What is RAiD?

‘RAiD’ is an acronym for 'Research Activity Identifier'.  

It is a unique, persistent identifier (PID) developed by the ARDC to identify research projects and activities for access by research communities worldwide.  

RAiD creates a single place for storing and retrieving project information using a RAiD name (identifier) and its associated metadata record.  

Each RAiD metadata record stores project or activity information for long-term discovery, resolution, access, sharing, reporting and other uses by the global research community.

How to resolve a RAiD metadata record

A RAiD metadata record can be accessed by entering a RAiD name’s URL into a web browser. RAiDs can also be resolved at raid.org.

RAiDs resolve to a standardised landing page that displays the RAiD’s metadata record. 

Some RAiDs are temporarily embargoes and may not be immediately available.

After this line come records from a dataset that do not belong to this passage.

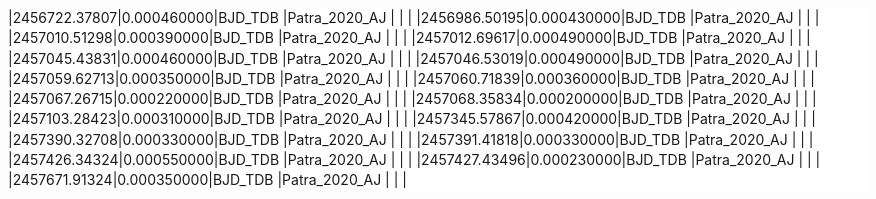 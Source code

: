 |2456722.37807|0.000460000|BJD_TDB    |Patra_2020_AJ                                     |                                                                                                                                                                                                                                      |                   |
|2456986.50195|0.000430000|BJD_TDB    |Patra_2020_AJ                                     |                                                                                                                                                                                                                                      |                   |
|2457010.51298|0.000390000|BJD_TDB    |Patra_2020_AJ                                     |                                                                                                                                                                                                                                      |                   |
|2457012.69617|0.000490000|BJD_TDB    |Patra_2020_AJ                                     |                                                                                                                                                                                                                                      |                   |
|2457045.43831|0.000460000|BJD_TDB    |Patra_2020_AJ                                     |                                                                                                                                                                                                                                      |                   |
|2457046.53019|0.000490000|BJD_TDB    |Patra_2020_AJ                                     |                                                                                                                                                                                                                                      |                   |
|2457059.62713|0.000350000|BJD_TDB    |Patra_2020_AJ                                     |                                                                                                                                                                                                                                      |                   |
|2457060.71839|0.000360000|BJD_TDB    |Patra_2020_AJ                                     |                                                                                                                                                                                                                                      |                   |
|2457067.26715|0.000220000|BJD_TDB    |Patra_2020_AJ                                     |                                                                                                                                                                                                                                      |                   |
|2457068.35834|0.000200000|BJD_TDB    |Patra_2020_AJ                                     |                                                                                                                                                                                                                                      |                   |
|2457103.28423|0.000310000|BJD_TDB    |Patra_2020_AJ                                     |                                                                                                                                                                                                                                      |                   |
|2457345.57867|0.000420000|BJD_TDB    |Patra_2020_AJ                                     |                                                                                                                                                                                                                                      |                   |
|2457390.32708|0.000330000|BJD_TDB    |Patra_2020_AJ                                     |                                                                                                                                                                                                                                      |                   |
|2457391.41818|0.000330000|BJD_TDB    |Patra_2020_AJ                                     |                                                                                                                                                                                                                                      |                   |
|2457426.34324|0.000550000|BJD_TDB    |Patra_2020_AJ                                     |                                                                                                                                                                                                                                      |                   |
|2457427.43496|0.000230000|BJD_TDB    |Patra_2020_AJ                                     |                                                                                                                                                                                                                                      |                   |
|2457671.91324|0.000350000|BJD_TDB    |Patra_2020_AJ                                     |                                                                                                                                                                                                                                      |                   |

Permanently sensitive or confidential information should not be stored in RAiD.

The RAiD metadata record

RAiD provides a container that brings together other PIDs to record the people, organisations, inputs and outputs associated with the project. Supported PIDs include DOI, ORCID, ROR, IGSN, and others. In addition, RAiD stores key project information not found anywhere else, such as a projects title, start date, description, subject, and other project metdata.

Why RAiD was developed

Before RAiD, it was difficult to record or access information about a research project or activity.

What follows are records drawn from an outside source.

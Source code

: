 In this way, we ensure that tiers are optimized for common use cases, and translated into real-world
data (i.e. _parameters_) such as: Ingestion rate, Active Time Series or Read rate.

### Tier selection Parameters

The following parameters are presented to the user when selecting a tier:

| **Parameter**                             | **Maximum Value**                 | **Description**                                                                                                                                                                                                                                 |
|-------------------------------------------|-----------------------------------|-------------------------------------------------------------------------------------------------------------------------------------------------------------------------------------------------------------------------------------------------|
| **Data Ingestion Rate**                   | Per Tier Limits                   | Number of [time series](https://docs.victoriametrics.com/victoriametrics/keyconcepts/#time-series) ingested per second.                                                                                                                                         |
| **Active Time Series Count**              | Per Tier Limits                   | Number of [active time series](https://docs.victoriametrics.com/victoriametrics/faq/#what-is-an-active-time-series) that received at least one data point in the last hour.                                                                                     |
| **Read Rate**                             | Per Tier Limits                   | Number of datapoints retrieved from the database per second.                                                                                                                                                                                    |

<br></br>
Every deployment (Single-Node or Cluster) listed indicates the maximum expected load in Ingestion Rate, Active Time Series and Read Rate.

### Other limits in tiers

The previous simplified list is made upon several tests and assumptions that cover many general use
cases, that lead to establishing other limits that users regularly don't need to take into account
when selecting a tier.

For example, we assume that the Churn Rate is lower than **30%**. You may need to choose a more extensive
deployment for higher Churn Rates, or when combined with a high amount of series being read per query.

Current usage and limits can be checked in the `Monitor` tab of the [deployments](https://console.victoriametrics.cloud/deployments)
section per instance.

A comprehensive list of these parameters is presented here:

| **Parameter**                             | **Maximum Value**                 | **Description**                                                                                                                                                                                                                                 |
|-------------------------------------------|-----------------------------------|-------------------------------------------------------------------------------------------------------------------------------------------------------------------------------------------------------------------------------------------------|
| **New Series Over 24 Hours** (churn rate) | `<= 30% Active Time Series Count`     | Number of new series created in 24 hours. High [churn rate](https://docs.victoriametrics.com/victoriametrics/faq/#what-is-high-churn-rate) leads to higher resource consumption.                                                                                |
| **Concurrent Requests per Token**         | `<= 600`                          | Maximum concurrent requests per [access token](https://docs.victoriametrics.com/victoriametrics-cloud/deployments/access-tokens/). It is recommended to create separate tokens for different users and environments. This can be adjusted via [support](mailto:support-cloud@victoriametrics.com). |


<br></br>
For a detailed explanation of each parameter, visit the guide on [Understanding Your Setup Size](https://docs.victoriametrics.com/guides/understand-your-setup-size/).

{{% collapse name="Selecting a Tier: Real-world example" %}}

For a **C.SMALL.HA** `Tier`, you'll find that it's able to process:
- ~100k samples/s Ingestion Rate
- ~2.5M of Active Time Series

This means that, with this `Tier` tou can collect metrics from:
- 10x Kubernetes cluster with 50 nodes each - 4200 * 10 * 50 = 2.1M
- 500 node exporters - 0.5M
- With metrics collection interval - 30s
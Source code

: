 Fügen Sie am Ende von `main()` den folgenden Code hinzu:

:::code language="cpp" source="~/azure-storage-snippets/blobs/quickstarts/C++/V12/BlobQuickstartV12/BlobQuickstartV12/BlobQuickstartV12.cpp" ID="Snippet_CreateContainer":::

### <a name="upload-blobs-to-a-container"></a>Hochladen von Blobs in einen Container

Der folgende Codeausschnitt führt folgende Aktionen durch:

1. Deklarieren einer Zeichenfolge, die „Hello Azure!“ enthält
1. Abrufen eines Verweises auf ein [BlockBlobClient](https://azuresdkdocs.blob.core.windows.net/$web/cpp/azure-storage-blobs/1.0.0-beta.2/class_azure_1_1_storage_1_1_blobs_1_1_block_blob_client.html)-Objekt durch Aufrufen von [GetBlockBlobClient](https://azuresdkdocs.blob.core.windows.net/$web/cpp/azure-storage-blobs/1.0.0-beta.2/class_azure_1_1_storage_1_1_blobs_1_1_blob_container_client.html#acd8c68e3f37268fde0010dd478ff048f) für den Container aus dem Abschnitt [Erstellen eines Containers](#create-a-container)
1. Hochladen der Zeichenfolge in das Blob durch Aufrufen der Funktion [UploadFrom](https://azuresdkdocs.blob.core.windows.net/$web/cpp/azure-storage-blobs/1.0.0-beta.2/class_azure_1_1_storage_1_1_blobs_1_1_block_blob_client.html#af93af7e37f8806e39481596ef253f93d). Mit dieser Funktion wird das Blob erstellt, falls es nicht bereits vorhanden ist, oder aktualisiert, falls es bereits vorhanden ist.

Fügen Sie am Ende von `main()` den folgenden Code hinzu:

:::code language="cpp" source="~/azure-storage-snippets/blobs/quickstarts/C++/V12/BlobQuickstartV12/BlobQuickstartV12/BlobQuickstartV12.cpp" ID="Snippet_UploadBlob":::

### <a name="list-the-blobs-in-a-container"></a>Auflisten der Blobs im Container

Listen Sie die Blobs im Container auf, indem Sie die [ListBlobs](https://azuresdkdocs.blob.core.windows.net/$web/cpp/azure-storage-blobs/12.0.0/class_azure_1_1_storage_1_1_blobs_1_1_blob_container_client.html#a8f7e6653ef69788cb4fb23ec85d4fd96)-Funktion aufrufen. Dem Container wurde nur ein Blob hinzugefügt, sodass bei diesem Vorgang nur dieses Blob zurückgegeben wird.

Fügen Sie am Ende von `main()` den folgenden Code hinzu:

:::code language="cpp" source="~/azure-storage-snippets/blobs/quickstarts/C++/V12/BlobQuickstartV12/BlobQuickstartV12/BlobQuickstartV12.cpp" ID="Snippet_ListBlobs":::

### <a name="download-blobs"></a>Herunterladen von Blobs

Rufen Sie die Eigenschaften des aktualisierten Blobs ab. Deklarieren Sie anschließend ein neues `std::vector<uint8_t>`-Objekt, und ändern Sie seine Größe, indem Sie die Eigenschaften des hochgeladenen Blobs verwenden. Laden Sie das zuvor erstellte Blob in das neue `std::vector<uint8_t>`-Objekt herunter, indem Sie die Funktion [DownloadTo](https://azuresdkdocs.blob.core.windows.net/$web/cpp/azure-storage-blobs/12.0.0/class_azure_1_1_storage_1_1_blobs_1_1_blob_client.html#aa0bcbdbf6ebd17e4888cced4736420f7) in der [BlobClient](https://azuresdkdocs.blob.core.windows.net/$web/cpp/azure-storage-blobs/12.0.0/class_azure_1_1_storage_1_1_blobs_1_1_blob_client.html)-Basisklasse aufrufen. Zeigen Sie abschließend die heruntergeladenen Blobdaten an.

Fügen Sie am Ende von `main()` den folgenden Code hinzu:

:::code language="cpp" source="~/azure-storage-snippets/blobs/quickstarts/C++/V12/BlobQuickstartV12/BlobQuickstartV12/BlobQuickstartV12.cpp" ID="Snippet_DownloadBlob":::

With RAiD, project administrative tasks no longer need to be laborious, time-consuming or costly. RAiD reduces manual entry of data and ensures consistency when preparing:

  • Research applications

  • Submissions

  • Funding requests

  • Subproject allocations

  • Project collaborations

  • Research reports.

How RAiD works

RAiD is a federated system. RAiDs are minted, and project metadata recorded, at separate RAiD Registration Agencies (RAs). These RAs then make this information available via a unified global portal at raid.org, which also provides a single web interface and API for search and resolution).